10 years later, Wellstone inspires young authors


Minnesota students are learning about history, not by reading a book, but by writing one. Over the past several years, seven middle schoolers have interviewed people who knew Senator Paul Wellstone and his wife Sheila, whose lives were cut short in a plane crash 10 years ago this week.

“I didn’t know who Paul Wellstone and Shelia Wellstone were before this book,” said Sophia Morrissette, one of the co-authors of “Be the Change: The Paul and Sheila Wellstone story”.

“Based on all these interviews I’ve learned what not only who they were, but what they stood for and what it means to do the right thing.”

The 84-page book will be printed on October 25, 2012, the 10th anniversary of the plane crash.

Principles over politics

As the students interviewed Wellstone’s family and friends, they learned Senator Wellstone put principles and people over politics.

David Wellstone, Paul and Sheila’s son, told the students that his father made the difficult decision to vote against the Iraq war. “He told me shortly before that he would lose the election most likely because of it. So he understood that you just do what you believe.”

Researching Wellstone’s life changed how Xavier Mansfield looks at the world. “It made me believe that there are people in the world that can make a difference and aren’t self-centered and care about the community and the world.”

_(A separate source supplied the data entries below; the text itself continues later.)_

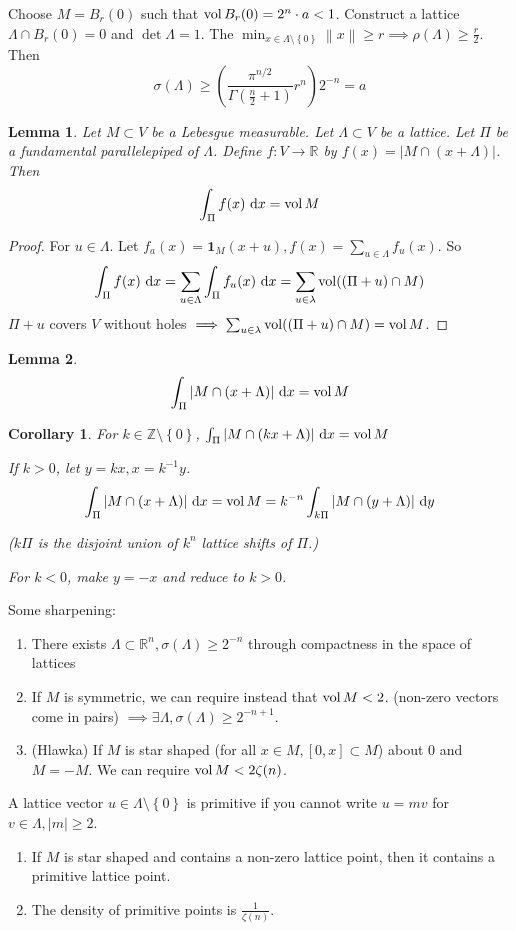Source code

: \documentclass{report}
\newcommand{\R}{\mathbb{R}}
\newcommand{\Z}{\mathbb{Z}}
\newcommand{\idf}{\ \mathrm{d}}
\newcommand{\norm}[1]{\left\| #1 \right\|}
\newcommand{\set}[1]{\left\{ #1 \right\}}
\newtheorem{corollary}{Corollary}[section]
\newtheorem{lemma}{Lemma}[section]
\theoremstyle{definition}
\theoremstyle{remark}
\numberwithin{equation}{section}
\begin{document}
Choose $M = B_r(0)$ such that  $\operatorname{vol} B_r(0) = 2^n \cdot a < 1$. Construct a lattice $\Lambda \cap B_r(0) = 0$ and $\det \Lambda = 1$. The $\min_{x \in \Lambda \setminus \set{0}} \norm{x} \geq r \implies \rho(\Lambda) \geq \frac{r}{2}$. Then \[
    \sigma(\Lambda) \geq \left(\frac{\pi^{n/2}}{\Gamma(\frac{n}{2}+1)}r^n\right)2^{-n} = a\]
\begin{lemma}
    Let $M \subset V$ be a Lebesgue measurable. Let $\Lambda \subset V$ be a lattice. Let $\Pi$ be a fundamental parallelepiped of $\Lambda$. Define $f: V \to \R$ by $f(x) = |M \cap (x + \Lambda)|$. Then \[\int_\Pi f(x) \idf x = \vol M\]
\end{lemma}
\begin{proof}
    For $u \in \Lambda$. Let $f_a(x) = \mathbf{1}_{M}(x+u), f(x) = \sum_{u\in \Lambda} f_u(x)$. So \[
    \int_\Pi f(x) \idf x = \sum_{u \in \Lambda} \int_\Pi f_u(x) \idf x = \sum_{u \in \lambda} \vol ((\Pi + u) \cap M)    
    \]
    $\Pi + u$ covers $V$ without holes $\implies \sum_{u \in \lambda} \operatorname{vol} ((\Pi + u) \cap M) = \operatorname{vol} M$.
\end{proof}
\begin{lemma}
    \[\int_\Pi |M \cap (x + \Lambda)| \idf x = \vol M\]
\end{lemma}
\begin{corollary}
    For $k \in \Z \setminus \set{0}$, $\int_\Pi |M \cap (kx + \Lambda)| \idf x = \vol M$

    If $k > 0$, let $y = kx, x = k^{-1}y$. \[\int_\Pi |M \cap (x + \Lambda)| \idf x = \vol M = k^{-n}\int_{k\Pi} |M \cap (y + \Lambda)| \idf y\]

    ($k\Pi$ is the disjoint union of $k^n$ lattice shifts of $\Pi$.)

    For $k < 0$, make $y = -x$ and reduce to $k > 0$.
\end{corollary}

Some sharpening: \begin{enumerate}
    \item There exists $\Lambda \subset \R^n, \sigma (\Lambda) \geq 2^{-n}$ through compactness in the space of lattices
    \item If $M$ is symmetric, we can require instead that $\operatorname{vol} M < 2$. (non-zero vectors come in pairs) $\implies \exists \Lambda, \sigma (\Lambda) \geq 2^{-n+1}$.
    \item (Hlawka) If $M$ is star shaped (for all $x \in M, [0, x] \subset M$) about $0$ and $M = -M$. We can require $\operatorname{vol} M < 2 \zeta(n)$.
\end{enumerate}
A lattice vector $u \in \Lambda \setminus \set{0}$ is primitive if you cannot write $u = mv$ for $v \in \Lambda, |m| \geq 2$.
\begin{enumerate}
    \item If $M$ is star shaped and contains a non-zero lattice point, then it contains a primitive lattice point.
    \item The density of primitive points is $\frac{1}{\zeta(n)}$.
\end{enumerate}
\end{document}
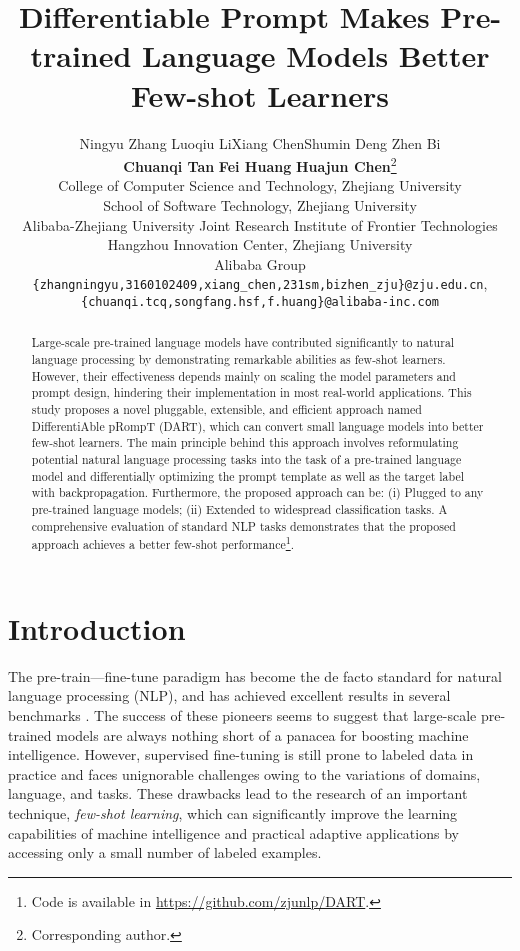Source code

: \documentclass{article} \usepackage{iclr2022_conference,times}
\title{Differentiable Prompt Makes Pre-trained Language Models Better Few-shot Learners}
\author{Ningyu Zhang \quad Luoqiu Li\quad Xiang Chen\quad Shumin Deng \quad Zhen Bi \\ \textbf{Chuanqi Tan} \quad \textbf{Fei Huang} \quad \textbf{Huajun Chen}\thanks{Corresponding author.}\\
  College of Computer Science and Technology, Zhejiang University\\
  School of Software Technology, Zhejiang University\\
  Alibaba-Zhejiang University Joint Research Institute of Frontier Technologies\\
  Hangzhou Innovation Center, Zhejiang University \\
  Alibaba Group\\
  \texttt{\{zhangningyu,3160102409,xiang\_chen,231sm,bizhen\_zju\}@zju.edu.cn},\\ 
  \texttt{\{chuanqi.tcq,songfang.hsf,f.huang\}@alibaba-inc.com}
}
\begin{document}
\maketitle

\begin{abstract}
Large-scale pre-trained language models have contributed significantly to natural language processing by demonstrating remarkable abilities as few-shot learners. However, their effectiveness depends mainly on scaling the model parameters and prompt design, hindering their implementation in most real-world applications. This study proposes a novel pluggable, extensible, and efficient approach named DifferentiAble pRompT (DART), which can convert small language models into better few-shot learners. The main principle behind this approach involves reformulating potential natural language processing tasks into the task of a pre-trained language model and differentially optimizing the prompt template as well as the target label with backpropagation. Furthermore, the proposed approach can be: (i) Plugged to any pre-trained language models; (ii) Extended to widespread classification tasks. A comprehensive evaluation of standard NLP tasks demonstrates that the proposed approach achieves a better few-shot performance\footnote{Code is available in \url{https://github.com/zjunlp/DART}.}. 
\end{abstract}


\section{Introduction}

The pre-train—fine-tune paradigm has become the de facto standard for natural language processing (NLP), and has achieved excellent results in several benchmarks \citep{DBLP:conf/naacl/DevlinCLT19,DBLP:journals/corr/abs-1907-11692,DBLP:conf/acl/LewisLGGMLSZ20,DBLP:conf/nips/00040WWLWGZH19,DBLP:conf/icml/Bao0WW0L0GP0H20}. 
The success of these pioneers seems to suggest that large-scale pre-trained models are always nothing short of a panacea for boosting machine intelligence. 
However, supervised fine-tuning is still prone to labeled data in practice and faces unignorable challenges owing to the variations of domains, language, and tasks.
These drawbacks lead to the research of an important technique, \textit{few-shot learning}, which can significantly improve the learning capabilities of machine intelligence and practical adaptive applications by accessing only a small number of labeled examples.
\end{document}
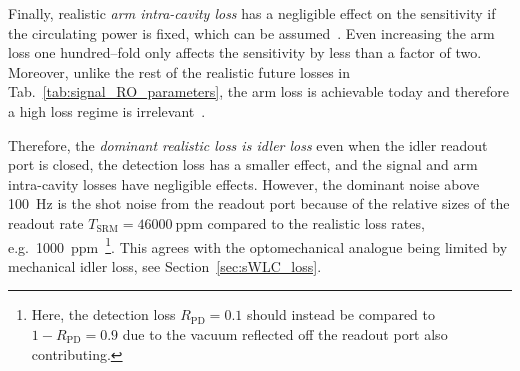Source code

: Finally, realistic \emph{arm intra-cavity loss} has a negligible effect on the sensitivity if the circulating power is fixed, which can be assumed~\cite{}. Even increasing the arm loss one hundred--fold only affects the sensitivity by less than a factor of two. Moreover, unlike the rest of the realistic future losses in Tab.~\ref{tab:signal_RO_parameters}, the arm loss is achievable today and therefore a high loss regime is irrelevant~\cite{}. %

Therefore, the \emph{dominant realistic loss is idler loss} even when the idler readout port is closed, the detection loss has a smaller effect, and the signal and arm intra-cavity losses have negligible effects. However, the dominant noise above 100~Hz is the shot noise from the readout port because of the relative sizes of the readout rate $T_\text{SRM}=46000~\text{ppm}$ compared to the realistic loss rates, e.g.\ 1000~ppm~\footnote{Here, the detection loss $R_\text{PD}=0.1$ should instead be compared to $1-R_\text{PD}=0.9$ due to the vacuum reflected off the readout port also contributing.}. This agrees with the optomechanical analogue being limited by mechanical idler loss, see Section~\ref{sec:sWLC_loss}. 

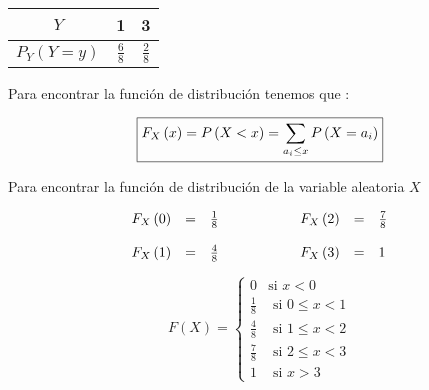 \documentclass[12pt]{article}
\begin{document}
\begin{center}
    \renewcommand{\arraystretch}{1.5}
    \begin{tabular}{|c|c|c|}
        \hline
        $Y$                   & 1             & 3
        \\
        \hline
        $P_Y\left(Y=y\right)$ & $\frac{6}{8}$ & $\frac{2}{8}$
        \\
        \hline
    \end{tabular}
\end{center}


\begin{flushleft}
    Para encontrar la funci\'on de distribuci\'on tenemos que :
\end{flushleft}



\begin{equation*}
    \fbox{$\displaystyle
            F_X\left(x\right) = P \left(X <x\right) =  \sum_{a_i\le x} P \left(X = a_i\right)
        $}
\end{equation*}


\begin{flushleft}
    Para encontrar la funci\'on de distribuci\'on de la variable aleatoria $X$
\end{flushleft}


\begin{equation*}
    \begin{array}{cp{1cm}c}


        \begin{array}{rcl}
            F_X\left(0\right) & = & \frac{1}{8}
            \\
            \\
            F_X\left(1\right) & = & \frac{4}{8}
        \end{array}
         &
         &
        \begin{array}{rcl}
            F_X\left(2\right) & = & \frac{7}{8}
            \\
            \\
            F_X\left(3\right) & = & 1
        \end{array}
    \end{array}
\end{equation*}


\begin{equation*}
    F\left(X\right) = \begin{cases}
        0           & \mbox{si   $x < 0 $}
        \\
        \frac{1}{8} & \mbox{   si   $0\le x < 1$}
        \\
        \frac{4}{8} & \mbox{   si   $1\le x < 2$}
        \\
        \frac{7}{8} & \mbox{   si   $2\le x < 3$}
        \\
        1           & \mbox{     si   $x>3$}
    \end{cases}
\end{equation*}
\end{document}
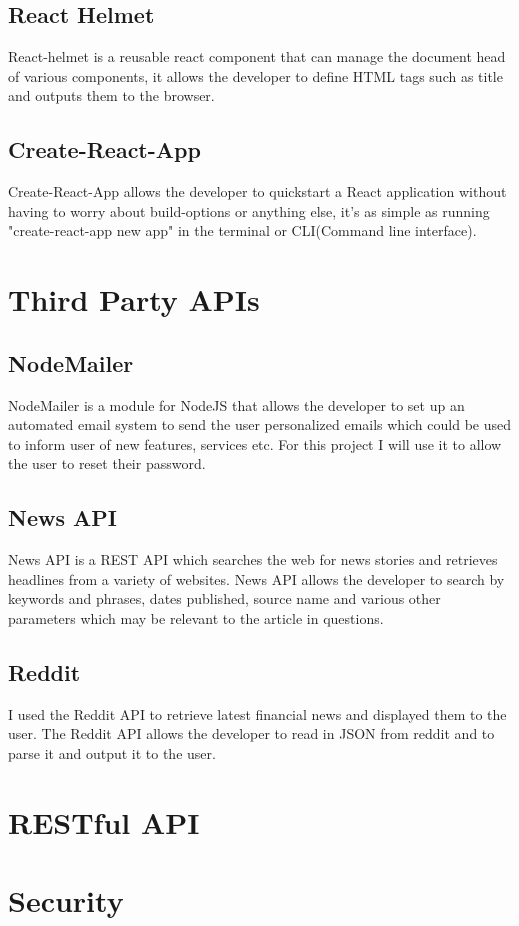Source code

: \subsection{React Helmet}
React-helmet is a reusable react component that can manage the document head of various components, it allows the developer to define HTML tags such as title and outputs them to the browser\cite{ReactHelmet}.
\subsection{Create-React-App}
Create-React-App allows the developer to quickstart a React application without having to worry about build-options or anything else, it's as simple as running "create-react-app new app" in the terminal or CLI(Command line interface)\cite{CreateReactApp}.
\section{Third Party APIs}
\subsection{NodeMailer}
NodeMailer is a module for NodeJS that allows the developer to set up an automated email system to send the user personalized emails which could be used to inform user of new features, services etc. For this project I will use it to allow the user to reset their password.
\subsection{News API}
News API is a REST API which searches the web for news stories and retrieves headlines from a variety of websites\cite{NewsAPI}.  News API allows the developer to search by keywords and phrases, dates published, source name and various other parameters which may be relevant to the article in questions.
\subsection{Reddit}
I used the Reddit API to retrieve latest financial news and displayed them to the user.  The Reddit API allows the developer to read in JSON from reddit and to parse it and output it to the user.
\section{RESTful API}
\section{Security}
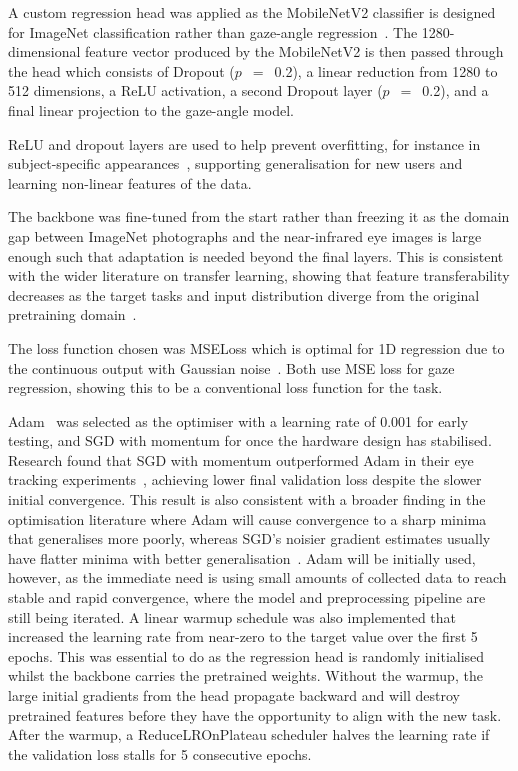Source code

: A custom regression head was applied as the MobileNetV2 classifier is designed for ImageNet classification rather than gaze-angle regression~\cite{sandler2018mobilenetv2}. The 1280-dimensional feature vector produced by the MobileNetV2 is then passed through the head which consists of Dropout ($p$~$=$~0.2), a linear reduction from 1280 to 512 dimensions, a ReLU activation, a second Dropout layer ($p$~$=$~0.2), and a final linear projection to the gaze-angle model.

ReLU and dropout layers are used to help prevent overfitting, for instance in subject-specific appearances~\cite{srivastava2014dropout}, supporting generalisation for new users and learning non-linear features of the data.

The backbone was fine-tuned from the start rather than freezing it as the domain gap between ImageNet photographs and the near-infrared eye images is large enough such that adaptation is needed beyond the final layers. This is consistent with the wider literature on transfer learning, showing that feature transferability decreases as the target tasks and input distribution diverge from the original pretraining domain~\cite{yosinski2014transferable}.

The loss function chosen was MSELoss which is optimal for 1D regression due to the continuous output with Gaussian noise~\cite{zhang2015appearance, krafka2016eye}. Both use MSE loss for gaze regression, showing this to be a conventional loss function for the task.

Adam~\cite{kingma2015adam} was selected as the optimiser with a learning rate of 0.001 for early testing, and SGD with momentum for once the hardware design has stabilised. Research found that SGD with momentum outperformed Adam in their eye tracking experiments~\cite{chugh2020eye}, achieving lower final validation loss despite the slower initial convergence. This result is also consistent with a broader finding in the optimisation literature where Adam will cause convergence to a sharp minima that generalises more poorly, whereas SGD's noisier gradient estimates usually have flatter minima with better generalisation~\cite{keskar2017large, wilson2017marginal}. Adam will be initially used, however, as the immediate need is using small amounts of collected data to reach stable and rapid convergence, where the model and preprocessing pipeline are still being iterated. A linear warmup schedule was also implemented that increased the learning rate from near-zero to the target value over the first 5 epochs. This was essential to do as the regression head is randomly initialised whilst the backbone carries the pretrained weights. Without the warmup, the large initial gradients from the head propagate backward and will destroy pretrained features before they have the opportunity to align with the new task. After the warmup, a ReduceLROnPlateau scheduler halves the learning rate if the validation loss stalls for 5 consecutive epochs.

Co-author Siena Milbauer couldn’t help but notice the stark contrast between how Wellstone campaigned and today’s constant barrage of negative campaign ads. “It’s nice to see someone that just campaigned to say that he was good instead of saying his opponent was bad… and won on his own merits.”

Ethan Davenport found Wellstone to be more authentic than those seeking political office today. “Politics now… just everyone now is so big and showy. It just seems almost fake. And he was a lot more real. He was like a real person. A regular guy.”

Students Maya Knutson, Avinash Patel and Ora Battle also helped with the interviews and writing.

To get the book done in time, the students split up writing the chapters which covered how Paul Wellstone got started in politics as well as his work on mental health legislation and how Sheila Wellstone advocated against domestic violence. Author Mikki Morrissette, who happens to be the mother of one of the students, served as the editor.